§ YOUR GOAL:
Only the lines that include "Markdown" should be copied from the data below.

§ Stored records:
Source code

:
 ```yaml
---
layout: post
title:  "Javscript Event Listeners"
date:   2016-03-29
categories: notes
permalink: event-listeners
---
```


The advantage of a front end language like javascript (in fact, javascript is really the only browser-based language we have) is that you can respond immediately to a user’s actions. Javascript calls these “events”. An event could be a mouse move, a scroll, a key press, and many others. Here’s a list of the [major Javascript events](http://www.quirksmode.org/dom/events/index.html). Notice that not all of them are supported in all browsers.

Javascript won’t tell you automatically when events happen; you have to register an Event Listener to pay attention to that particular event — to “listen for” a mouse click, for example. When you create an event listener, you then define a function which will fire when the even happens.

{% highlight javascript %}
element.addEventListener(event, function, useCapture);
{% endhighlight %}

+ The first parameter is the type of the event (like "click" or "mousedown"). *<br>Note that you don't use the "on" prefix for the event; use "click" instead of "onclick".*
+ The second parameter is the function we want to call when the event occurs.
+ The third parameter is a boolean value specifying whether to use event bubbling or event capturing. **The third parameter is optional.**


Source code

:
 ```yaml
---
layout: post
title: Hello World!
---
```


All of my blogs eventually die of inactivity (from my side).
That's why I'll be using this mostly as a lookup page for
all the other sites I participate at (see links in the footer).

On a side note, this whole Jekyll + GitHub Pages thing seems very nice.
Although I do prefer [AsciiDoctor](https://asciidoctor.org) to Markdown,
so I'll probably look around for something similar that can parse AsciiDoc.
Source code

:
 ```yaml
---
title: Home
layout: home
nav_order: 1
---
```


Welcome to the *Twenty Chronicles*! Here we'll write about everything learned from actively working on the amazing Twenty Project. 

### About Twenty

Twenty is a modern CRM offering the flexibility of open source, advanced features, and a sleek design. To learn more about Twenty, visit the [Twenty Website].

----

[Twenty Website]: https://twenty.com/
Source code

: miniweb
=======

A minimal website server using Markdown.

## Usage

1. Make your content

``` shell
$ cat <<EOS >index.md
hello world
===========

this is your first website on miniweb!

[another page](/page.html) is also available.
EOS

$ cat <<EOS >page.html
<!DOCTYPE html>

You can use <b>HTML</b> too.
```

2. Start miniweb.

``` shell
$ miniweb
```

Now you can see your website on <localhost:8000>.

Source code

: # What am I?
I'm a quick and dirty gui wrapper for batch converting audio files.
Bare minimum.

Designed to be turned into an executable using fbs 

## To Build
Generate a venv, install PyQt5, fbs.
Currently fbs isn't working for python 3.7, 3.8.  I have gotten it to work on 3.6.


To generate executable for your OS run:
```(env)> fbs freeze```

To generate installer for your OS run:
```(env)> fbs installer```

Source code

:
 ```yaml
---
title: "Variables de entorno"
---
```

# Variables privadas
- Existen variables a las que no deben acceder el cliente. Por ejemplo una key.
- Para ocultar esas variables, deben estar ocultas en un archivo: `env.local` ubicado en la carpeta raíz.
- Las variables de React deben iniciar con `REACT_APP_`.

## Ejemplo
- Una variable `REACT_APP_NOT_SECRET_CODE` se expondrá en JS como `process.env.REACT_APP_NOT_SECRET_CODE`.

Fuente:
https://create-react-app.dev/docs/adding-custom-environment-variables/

§ WRITTEN RESPONSE:
Although I do prefer [AsciiDoctor](https://asciidoctor.org) to Markdown,
A minimal website server using Markdown.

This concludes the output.